I tried to use the keyboard under Windows and it doesn't show any problem (but I have to admit I haven't tried for long sessions), therefore I don't think the cause is hardware.

I tried to use compressed air to clean potential dust and derbies, but without success.

I am not confident enough to try to remove the characters cap to check for potential problems.

As for potential conflicts with some package update, unfortunately the key repetition problem started very subtly (an occurrence every blue moon and I thought it was just a finger-stutter) and the emergence of the boot problem is hard to track since I usually reboot once every 30+ days, therefore I cannot pinpoint any particular update.

I tried to use the lever on the back that, as far as I understood, control how often in milliseconds the key signal is read from the keyboard, but 1 every 10 times it just mitigate the problem for few minutes and the other 9 times the keyboard freeze: I can't write anything and I can't even turn on/off the lightning and I have to plug an old keyboard to open a terminal to manually reload ckb-daemon.

Do you have any idea on how can I debug the above problems?

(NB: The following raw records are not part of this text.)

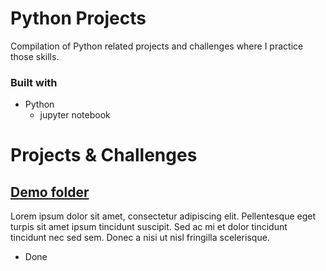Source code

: # Python Projects

Compilation of Python related projects and challenges where I practice those skills.

### Built with

- Python
  - jupyter notebook

# Projects & Challenges

## [Demo folder](Demo%20Folder)

Lorem ipsum dolor sit amet, consectetur adipiscing elit. Pellentesque eget turpis sit amet ipsum tincidunt suscipit. Sed ac mi et dolor tincidunt tincidunt nec sed sem. Donec a nisi ut nisl fringilla scelerisque.

- Done
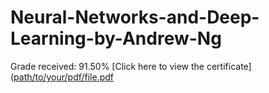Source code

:# Neural-Networks-and-Deep-Learning-by-Andrew-Ng
Grade received: 91.50%
[Click here to view the certificate]([path/to/your/pdf/file.pdf](https://github.com/Srabontideb/Neural-Networks-and-Deep-Learning-by-Andrew-Ng/blob/main/Coursera%202MSEDD4H7KTD.pdf)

If there isn't any good solution (I don't know, maybe because Corsair uses a too proprietary mechanics or other causes for a reliable open source reverse-engineered drivers), can you please recommend another keyboard that is well supported under Linux? I don't need something too fancy (for example I don't use the G keys in either this keyboard or the old Logitech G15 I had), but I need:

* the retro-illumination that must be turned on and off from the keyboard (I have it in my room so I have to turn it off before going to sleep);

* media player controls;

* must be very robust (I am very clumsy and when I type very fast I often push the keys from the cap border or from a strange angle, therefore the keyboard should correctly recognize the character and not wear off too quickly because of it - it is one of the reasons I tried a mechanical[/glsa] keyboard for the first time.);

* as mentioned, very good Linux support of course  :Very Happy: 

Thanks in advance.

----------

## marco.difresco

Any recommendation?

Today I had a power outage and I spent 45 minutes of reboots and unplugging/plugging back in before I regained control of my computer; and in those 45 minutes I tried to log on the Windows partition and the keyboard worked fully and immediately so it isn't an hardware problem.

Thanks in advance.

----------